● **WORK REQUEST**:
Starting at the line that contains "- compile the firmware and flash", transcribe every remaining line of the entries exactly, including the last one.

+++ RECORDED DATA

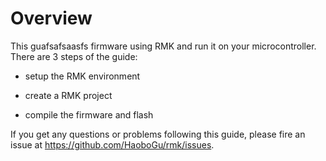 # Overview

This guafsafsaasfs firmware using RMK and run it on your microcontroller. There are 3 steps of the guide:

- setup the RMK environment

- create a RMK project

- compile the firmware and flash

If you get any questions or problems following this guide, please fire an issue at <https://github.com/HaoboGu/rmk/issues>.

++++++

● **OUTPUT**:
- compile the firmware and flash

If you get any questions or problems following this guide, please fire an issue at <https://github.com/HaoboGu/rmk/issues>.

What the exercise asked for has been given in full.